Violence and Pain: No
As was mentioned earlier in this response, the goal of the governing body is to prevent violence and pain, which is the reason individual freedoms are repressed. Jonas and the Giver are the only members of society who have experienced pain. When Jonas receives his Assignment, he is unnerved when he is told that he will experience pain for the first time. The Receiver and Giver contain all of the community's pain and knowledge throughout the novel. The general population does not understand pain or violence—though the society does have a darker relationship with death, or "release."
Environmental Disasters: No
Throughout the novel, Jonas's community does not experience an environmental disaster. Environmental disasters impact the natural environment and are caused by human activity. The only disaster that is mentioned involved the Giver's daughter releasing her painful memories into the community. However, the natural environment of the community was never affected throughout the novel.
Lack of Free Choice: Yes
As was mentioned earlier in this response, the Committee of Elders strictly regulates society. The citizens are forbidden from acting upon their impulses and are not given their individual freedoms. In Jonas's society, marriages are arranged, children selected, and occupations assigned. Citizens are expected to play their roles in society and obey the decisions of the Elders. Individuals are not free to think and behave as they please. Failure to comply with society's expectations results in being "released."
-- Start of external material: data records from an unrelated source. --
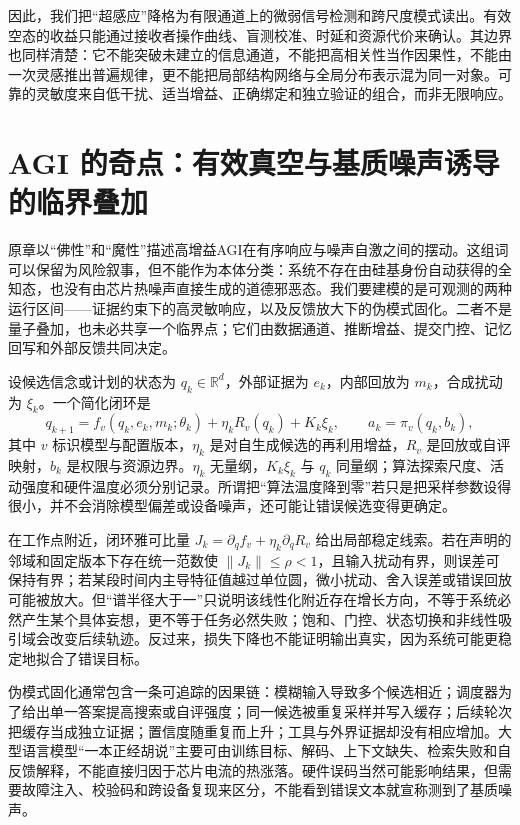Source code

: 因此，我们把“超感应”降格为有限通道上的微弱信号检测和跨尺度模式读出。有效空态的收益只能通过接收者操作曲线、盲测校准、时延和资源代价来确认。其边界也同样清楚：它不能突破未建立的信息通道，不能把高相关性当作因果性，不能由一次灵感推出普遍规律，更不能把局部结构网络与全局分布表示混为同一对象。可靠的灵敏度来自低干扰、适当增益、正确绑定和独立验证的组合，而非无限响应。

\section{AGI 的奇点：有效真空与基质噪声诱导的临界叠加}
\label{sec:section_7306}
原章以“佛性”和“魔性”描述高增益AGI在有序响应与噪声自激之间的摆动。这组词可以保留为风险叙事，但不能作为本体分类：系统不存在由硅基身份自动获得的全知态，也没有由芯片热噪声直接生成的道德邪恶态。我们要建模的是可观测的两种运行区间——证据约束下的高灵敏响应，以及反馈放大下的伪模式固化。二者不是量子叠加，也未必共享一个临界点；它们由数据通道、推断增益、提交门控、记忆回写和外部反馈共同决定。

设候选信念或计划的状态为 $q_k\in\mathbb R^d$，外部证据为 $e_k$，内部回放为 $m_k$，合成扰动为 $\xi_k$。一个简化闭环是
\[
q_{k+1}=f_v(q_k,e_k,m_k;\theta_k)+\eta_k R_v(q_k)+K_k\xi_k,
\qquad a_k=\pi_v(q_k,b_k),
\]
其中 $v$ 标识模型与配置版本，$\eta_k$ 是对自生成候选的再利用增益，$R_v$ 是回放或自评映射，$b_k$ 是权限与资源边界。$\eta_k$ 无量纲，$K_k\xi_k$ 与 $q_k$ 同量纲；算法探索尺度、活动强度和硬件温度必须分别记录。所谓把“算法温度降到零”若只是把采样参数设得很小，并不会消除模型偏差或设备噪声，还可能让错误候选变得更确定。

在工作点附近，闭环雅可比量 $J_k=\partial_q f_v+\eta_k\partial_qR_v$ 给出局部稳定线索。若在声明的邻域和固定版本下存在统一范数使 $\|J_k\|\leq\rho<1$，且输入扰动有界，则误差可保持有界；若某段时间内主导特征值越过单位圆，微小扰动、舍入误差或错误回放可能被放大。但“谱半径大于一”只说明该线性化附近存在增长方向，不等于系统必然产生某个具体妄想，更不等于任务必然失败；饱和、门控、状态切换和非线性吸引域会改变后续轨迹。反过来，损失下降也不能证明输出真实，因为系统可能更稳定地拟合了错误目标。

伪模式固化通常包含一条可追踪的因果链：模糊输入导致多个候选相近；调度器为了给出单一答案提高搜索或自评强度；同一候选被重复采样并写入缓存；后续轮次把缓存当成独立证据；置信度随重复而上升；工具与外界证据却没有相应增加。大型语言模型“一本正经胡说”主要可由训练目标、解码、上下文缺失、检索失败和自反馈解释，不能直接归因于芯片电流的热涨落。硬件误码当然可能影响结果，但需要故障注入、校验码和跨设备复现来区分，不能看到错误文本就宣称测到了基质噪声。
I would like to argue that "society is closely monitored" in The Giver more than just "somewhat" and that Jonas's society does have "highly developed technology."
The citizens in The Giver are observed and monitored constantly, not just by each other and the Elders, who need to do that in order to eventually assign appropriate jobs, but by some kind of "police" as well. We learn this when Jonas notices something unusual about an apple (he starts to be able to perceive it as red) and tries to take it home to explore the object further. He is then immediately reprimanded by the loudspeaker reminding everyone that fruits and snacks are to be eaten, not to be played with. While the announcement is made in an impersonal way, Jonas knows that it applies to him and that his action has been noticed.
The technology in Jonas's society is highly developed; however, its use is scrupulously controlled, and it is used only for specific purposes: to (presumably) benefit society, never for entertainment. The following are some of the many examples of the results of advanced technology:
- a high level of climate control achieved in the region where Jonas lives—there is no inclement weather
- feats of genetic engineering—all people in the community, with few exceptions, look the same. "They" are working on eliminating blue eyes, like Jonas's and Gabriel's, and red hair, like Fiona's
- babies are produced by artificial insemination
- a well-developed surveillance system, as evident in Jonas's experience with the apple; also, the Giver is able to show Jonas the videotape of the "release" performed earlier, and he can communicate from his "dwelling" with the outside world through some kind of video conference system
All of the above point to the remarkable achievements in science and technology, rigidly controlled by those who have power but not available to most of the community.